WHAT YOU WILL DO: The result should be every line of the listing that contains "three".

DATA IN THIS EXERCISE:
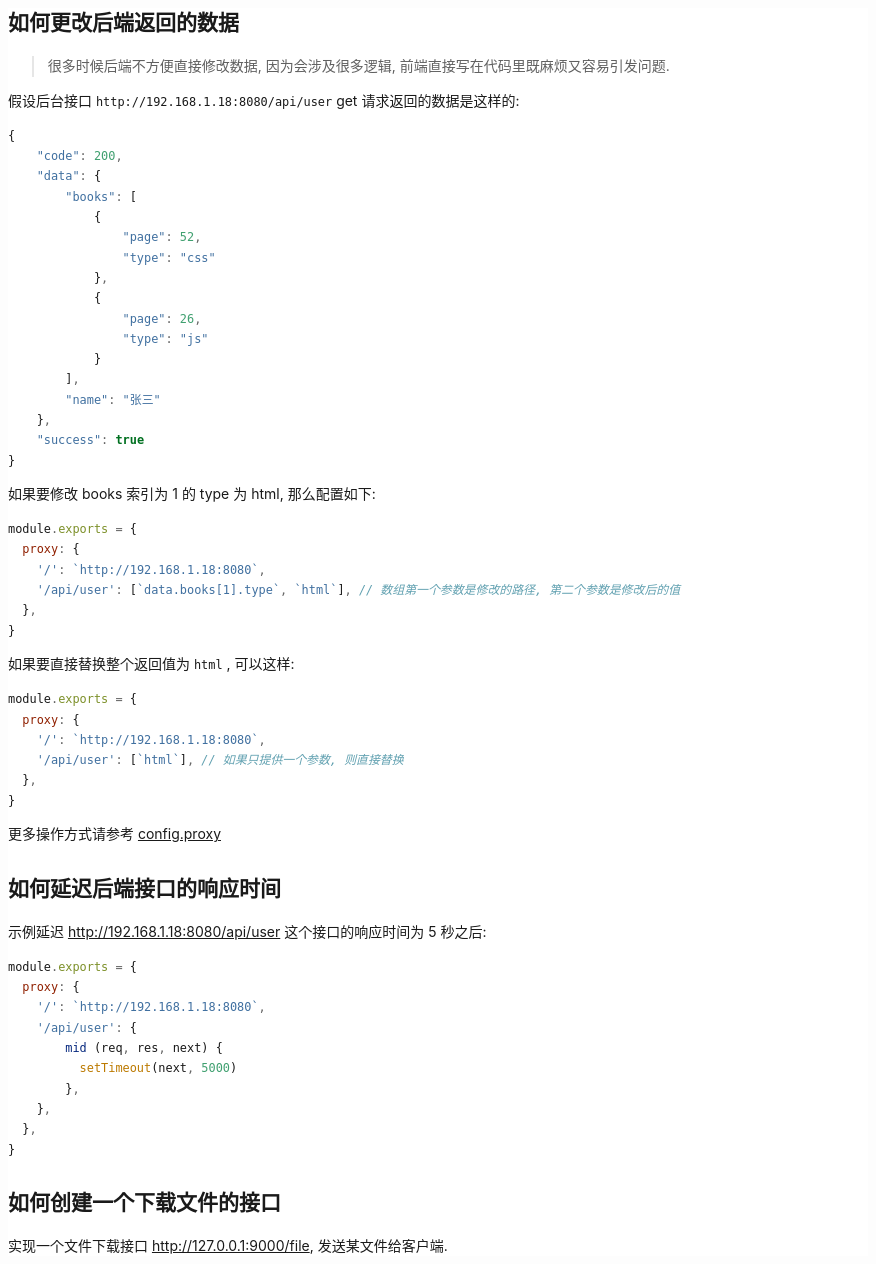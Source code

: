 ## 如何更改后端返回的数据
> 很多时候后端不方便直接修改数据, 因为会涉及很多逻辑, 前端直接写在代码里既麻烦又容易引发问题.

假设后台接口 `http://192.168.1.18:8080/api/user` get 请求返回的数据是这样的:
``` js
{
    "code": 200,
    "data": {
        "books": [
            {
                "page": 52,
                "type": "css"
            },
            {
                "page": 26,
                "type": "js"
            }
        ],
        "name": "张三"
    },
    "success": true
}

```

如果要修改 books 索引为 1 的 type 为 html, 那么配置如下:
``` js
module.exports = {
  proxy: {
    '/': `http://192.168.1.18:8080`,
    '/api/user': [`data.books[1].type`, `html`], // 数组第一个参数是修改的路径, 第二个参数是修改后的值
  },
}
```

如果要直接替换整个返回值为 `html` , 可以这样:
``` js
module.exports = {
  proxy: {
    '/': `http://192.168.1.18:8080`,
    '/api/user': [`html`], // 如果只提供一个参数, 则直接替换
  },
}
```

更多操作方式请参考 [config.proxy](../config/option.md#config-proxy)

## 如何延迟后端接口的响应时间
示例延迟 http://192.168.1.18:8080/api/user 这个接口的响应时间为 5 秒之后:

``` js
module.exports = {
  proxy: {
    '/': `http://192.168.1.18:8080`,
    '/api/user': {
        mid (req, res, next) {
          setTimeout(next, 5000)
        },
    },
  },
}
```
## 如何创建一个下载文件的接口
实现一个文件下载接口 http://127.0.0.1:9000/file, 发送某文件给客户端.
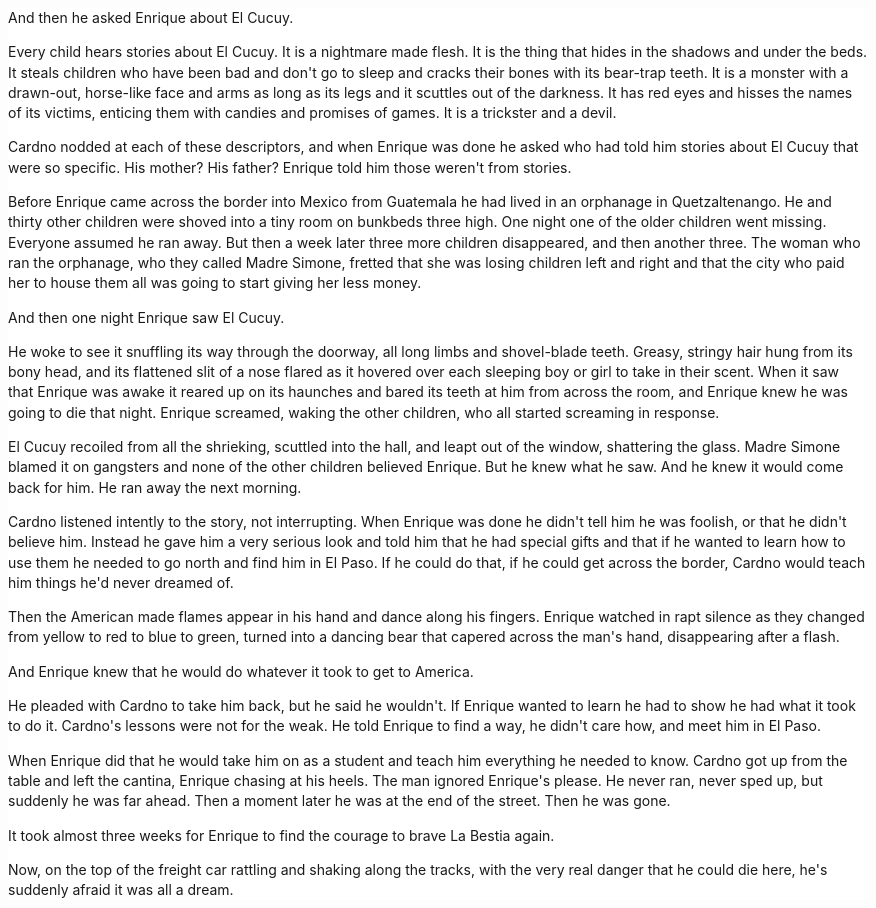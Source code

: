 And then he asked Enrique about El Cucuy.

Every child hears stories about El Cucuy. It is a nightmare made flesh. It is the thing that hides in the shadows and under the beds. It steals children who have been bad and don't go to sleep and cracks their bones with its bear-trap teeth. It is a monster with a drawn-out, horse-like face and arms as long as its legs and it scuttles out of the darkness. It has red eyes and hisses the names of its victims, enticing them with candies and promises of games. It is a trickster and a devil.

Cardno nodded at each of these descriptors, and when Enrique was done he asked who had told him stories about El Cucuy that were so specific. His mother? His father? Enrique told him those weren't from stories.

Before Enrique came across the border into Mexico from Guatemala he had lived in an orphanage in Quetzaltenango. He and thirty other children were shoved into a tiny room on bunkbeds three high. One night one of the older children went missing. Everyone assumed he ran away. But then a week later three more children disappeared, and then another three. The woman who ran the orphanage, who they called Madre Simone, fretted that she was losing children left and right and that the city who paid her to house them all was going to start giving her less money.

And then one night Enrique saw El Cucuy.

He woke to see it snuffling its way through the doorway, all long limbs and shovel-blade teeth. Greasy, stringy hair hung from its bony head, and its flattened slit of a nose flared as it hovered over each sleeping boy or girl to take in their scent. When it saw that Enrique was awake it reared up on its haunches and bared its teeth at him from across the room, and Enrique knew he was going to die that night. Enrique screamed, waking the other children, who all started screaming in response.

El Cucuy recoiled from all the shrieking, scuttled into the hall, and leapt out of the window, shattering the glass. Madre Simone blamed it on gangsters and none of the other children believed Enrique. But he knew what he saw. And he knew it would come back for him. He ran away the next morning.

Cardno listened intently to the story, not interrupting. When Enrique was done he didn't tell him he was foolish, or that he didn't believe him. Instead he gave him a very serious look and told him that he had special gifts and that if he wanted to learn how to use them he needed to go north and find him in El Paso. If he could do that, if he could get across the border, Cardno would teach him things he'd never dreamed of.

Then the American made flames appear in his hand and dance along his fingers. Enrique watched in rapt silence as they changed from yellow to red to blue to green, turned into a dancing bear that capered across the man's hand, disappearing after a flash.

And Enrique knew that he would do whatever it took to get to America.

He pleaded with Cardno to take him back, but he said he wouldn't. If Enrique wanted to learn he had to show he had what it took to do it. Cardno's lessons were not for the weak. He told Enrique to find a way, he didn't care how, and meet him in El Paso.

When Enrique did that he would take him on as a student and teach him everything he needed to know. Cardno got up from the table and left the cantina, Enrique chasing at his heels. The man ignored Enrique's please. He never ran, never sped up, but suddenly he was far ahead. Then a moment later he was at the end of the street. Then he was gone.

It took almost three weeks for Enrique to find the courage to brave La Bestia again.

Now, on the top of the freight car rattling and shaking along the tracks, with the very real danger that he could die here, he's suddenly afraid it was all a dream.
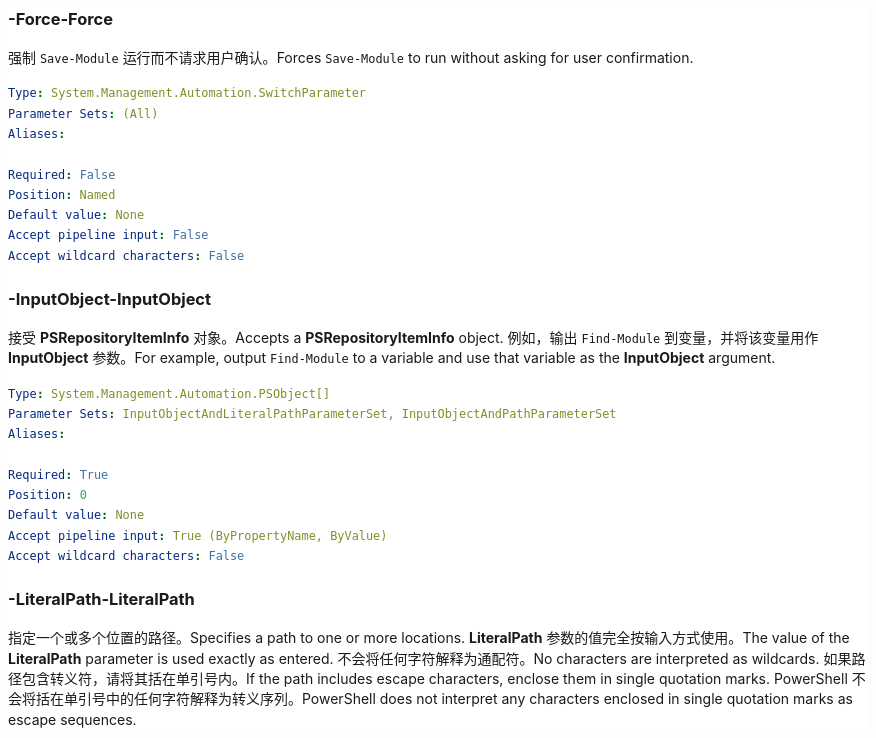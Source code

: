 ### <span data-ttu-id="d1231-150">-Force</span><span class="sxs-lookup"><span data-stu-id="d1231-150">-Force</span></span>

<span data-ttu-id="d1231-151">强制 `Save-Module` 运行而不请求用户确认。</span><span class="sxs-lookup"><span data-stu-id="d1231-151">Forces `Save-Module` to run without asking for user confirmation.</span></span>

```yaml
Type: System.Management.Automation.SwitchParameter
Parameter Sets: (All)
Aliases:

Required: False
Position: Named
Default value: None
Accept pipeline input: False
Accept wildcard characters: False
```

### <span data-ttu-id="d1231-152">-InputObject</span><span class="sxs-lookup"><span data-stu-id="d1231-152">-InputObject</span></span>

<span data-ttu-id="d1231-153">接受 **PSRepositoryItemInfo** 对象。</span><span class="sxs-lookup"><span data-stu-id="d1231-153">Accepts a **PSRepositoryItemInfo** object.</span></span> <span data-ttu-id="d1231-154">例如，输出 `Find-Module` 到变量，并将该变量用作 **InputObject** 参数。</span><span class="sxs-lookup"><span data-stu-id="d1231-154">For example, output `Find-Module` to a variable and use that variable as the **InputObject** argument.</span></span>

```yaml
Type: System.Management.Automation.PSObject[]
Parameter Sets: InputObjectAndLiteralPathParameterSet, InputObjectAndPathParameterSet
Aliases:

Required: True
Position: 0
Default value: None
Accept pipeline input: True (ByPropertyName, ByValue)
Accept wildcard characters: False
```

### <span data-ttu-id="d1231-155">-LiteralPath</span><span class="sxs-lookup"><span data-stu-id="d1231-155">-LiteralPath</span></span>

<span data-ttu-id="d1231-156">指定一个或多个位置的路径。</span><span class="sxs-lookup"><span data-stu-id="d1231-156">Specifies a path to one or more locations.</span></span> <span data-ttu-id="d1231-157">**LiteralPath** 参数的值完全按输入方式使用。</span><span class="sxs-lookup"><span data-stu-id="d1231-157">The value of the **LiteralPath** parameter is used exactly as entered.</span></span> <span data-ttu-id="d1231-158">不会将任何字符解释为通配符。</span><span class="sxs-lookup"><span data-stu-id="d1231-158">No characters are interpreted as wildcards.</span></span> <span data-ttu-id="d1231-159">如果路径包含转义符，请将其括在单引号内。</span><span class="sxs-lookup"><span data-stu-id="d1231-159">If the path includes escape characters, enclose them in single quotation marks.</span></span> <span data-ttu-id="d1231-160">PowerShell 不会将括在单引号中的任何字符解释为转义序列。</span><span class="sxs-lookup"><span data-stu-id="d1231-160">PowerShell does not interpret any characters enclosed in single quotation marks as escape sequences.</span></span>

ANSWER BOX:
Before Enrique came across the border into Mexico from Guatemala he had lived in an orphanage in Quetzaltenango. He and thirty other children were shoved into a tiny room on bunkbeds three high. One night one of the older children went missing. Everyone assumed he ran away. But then a week later three more children disappeared, and then another three. The woman who ran the orphanage, who they called Madre Simone, fretted that she was losing children left and right and that the city who paid her to house them all was going to start giving her less money.
It took almost three weeks for Enrique to find the courage to brave La Bestia again.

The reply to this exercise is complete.